## Task directions
Copy exactly the lines from the first line of the records below through the line containing "我倒不是不能理解，这个游戏为", including both, and nothing else.

## Records shown
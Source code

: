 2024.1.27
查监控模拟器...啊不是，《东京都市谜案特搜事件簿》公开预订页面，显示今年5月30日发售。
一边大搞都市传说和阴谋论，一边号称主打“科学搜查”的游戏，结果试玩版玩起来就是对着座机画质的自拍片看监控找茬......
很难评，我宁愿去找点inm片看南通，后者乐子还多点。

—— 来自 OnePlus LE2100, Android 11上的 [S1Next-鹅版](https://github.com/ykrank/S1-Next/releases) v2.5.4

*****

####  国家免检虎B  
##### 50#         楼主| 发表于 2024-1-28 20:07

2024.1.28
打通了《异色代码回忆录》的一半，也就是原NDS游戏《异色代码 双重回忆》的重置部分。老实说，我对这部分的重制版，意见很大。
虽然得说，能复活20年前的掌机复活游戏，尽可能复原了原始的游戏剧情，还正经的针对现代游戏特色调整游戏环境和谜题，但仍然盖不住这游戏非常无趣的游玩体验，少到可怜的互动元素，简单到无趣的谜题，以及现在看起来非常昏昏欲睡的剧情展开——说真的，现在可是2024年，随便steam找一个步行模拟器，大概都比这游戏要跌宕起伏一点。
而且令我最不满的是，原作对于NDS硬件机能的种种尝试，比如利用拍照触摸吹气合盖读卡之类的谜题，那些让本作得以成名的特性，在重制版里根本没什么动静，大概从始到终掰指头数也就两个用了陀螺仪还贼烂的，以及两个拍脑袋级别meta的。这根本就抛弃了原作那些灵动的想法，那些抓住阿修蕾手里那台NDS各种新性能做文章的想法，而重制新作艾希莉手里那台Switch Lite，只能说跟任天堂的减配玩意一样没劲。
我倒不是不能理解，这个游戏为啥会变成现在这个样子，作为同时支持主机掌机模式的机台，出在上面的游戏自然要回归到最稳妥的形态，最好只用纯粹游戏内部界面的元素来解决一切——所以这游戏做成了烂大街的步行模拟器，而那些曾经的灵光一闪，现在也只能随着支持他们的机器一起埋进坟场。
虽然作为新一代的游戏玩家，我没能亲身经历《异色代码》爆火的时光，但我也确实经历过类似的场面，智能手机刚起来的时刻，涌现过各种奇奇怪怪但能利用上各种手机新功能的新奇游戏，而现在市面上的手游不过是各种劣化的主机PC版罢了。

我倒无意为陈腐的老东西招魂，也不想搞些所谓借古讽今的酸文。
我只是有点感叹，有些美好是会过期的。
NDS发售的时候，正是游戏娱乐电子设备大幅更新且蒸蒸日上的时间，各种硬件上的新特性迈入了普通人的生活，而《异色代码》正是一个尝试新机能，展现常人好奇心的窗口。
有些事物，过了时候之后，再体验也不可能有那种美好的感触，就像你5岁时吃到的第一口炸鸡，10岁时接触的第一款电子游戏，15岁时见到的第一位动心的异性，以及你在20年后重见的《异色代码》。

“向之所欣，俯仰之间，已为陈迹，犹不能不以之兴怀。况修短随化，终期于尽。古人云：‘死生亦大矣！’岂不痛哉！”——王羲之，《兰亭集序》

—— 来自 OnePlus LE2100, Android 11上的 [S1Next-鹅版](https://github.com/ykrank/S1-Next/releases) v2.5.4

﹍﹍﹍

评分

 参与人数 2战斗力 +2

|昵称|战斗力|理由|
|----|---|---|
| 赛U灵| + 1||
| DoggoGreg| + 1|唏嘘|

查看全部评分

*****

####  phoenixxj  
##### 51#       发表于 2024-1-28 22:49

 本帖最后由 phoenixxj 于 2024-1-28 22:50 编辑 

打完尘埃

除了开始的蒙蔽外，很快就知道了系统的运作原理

## Answer space
Source code

: 2024.1.27
查监控模拟器...啊不是，《东京都市谜案特搜事件簿》公开预订页面，显示今年5月30日发售。
一边大搞都市传说和阴谋论，一边号称主打“科学搜查”的游戏，结果试玩版玩起来就是对着座机画质的自拍片看监控找茬......
很难评，我宁愿去找点inm片看南通，后者乐子还多点。

—— 来自 OnePlus LE2100, Android 11上的 [S1Next-鹅版](https://github.com/ykrank/S1-Next/releases) v2.5.4

*****

####  国家免检虎B  
##### 50#         楼主| 发表于 2024-1-28 20:07

2024.1.28
打通了《异色代码回忆录》的一半，也就是原NDS游戏《异色代码 双重回忆》的重置部分。老实说，我对这部分的重制版，意见很大。
虽然得说，能复活20年前的掌机复活游戏，尽可能复原了原始的游戏剧情，还正经的针对现代游戏特色调整游戏环境和谜题，但仍然盖不住这游戏非常无趣的游玩体验，少到可怜的互动元素，简单到无趣的谜题，以及现在看起来非常昏昏欲睡的剧情展开——说真的，现在可是2024年，随便steam找一个步行模拟器，大概都比这游戏要跌宕起伏一点。
而且令我最不满的是，原作对于NDS硬件机能的种种尝试，比如利用拍照触摸吹气合盖读卡之类的谜题，那些让本作得以成名的特性，在重制版里根本没什么动静，大概从始到终掰指头数也就两个用了陀螺仪还贼烂的，以及两个拍脑袋级别meta的。这根本就抛弃了原作那些灵动的想法，那些抓住阿修蕾手里那台NDS各种新性能做文章的想法，而重制新作艾希莉手里那台Switch Lite，只能说跟任天堂的减配玩意一样没劲。
我倒不是不能理解，这个游戏为啥会变成现在这个样子，作为同时支持主机掌机模式的机台，出在上面的游戏自然要回归到最稳妥的形态，最好只用纯粹游戏内部界面的元素来解决一切——所以这游戏做成了烂大街的步行模拟器，而那些曾经的灵光一闪，现在也只能随着支持他们的机器一起埋进坟场。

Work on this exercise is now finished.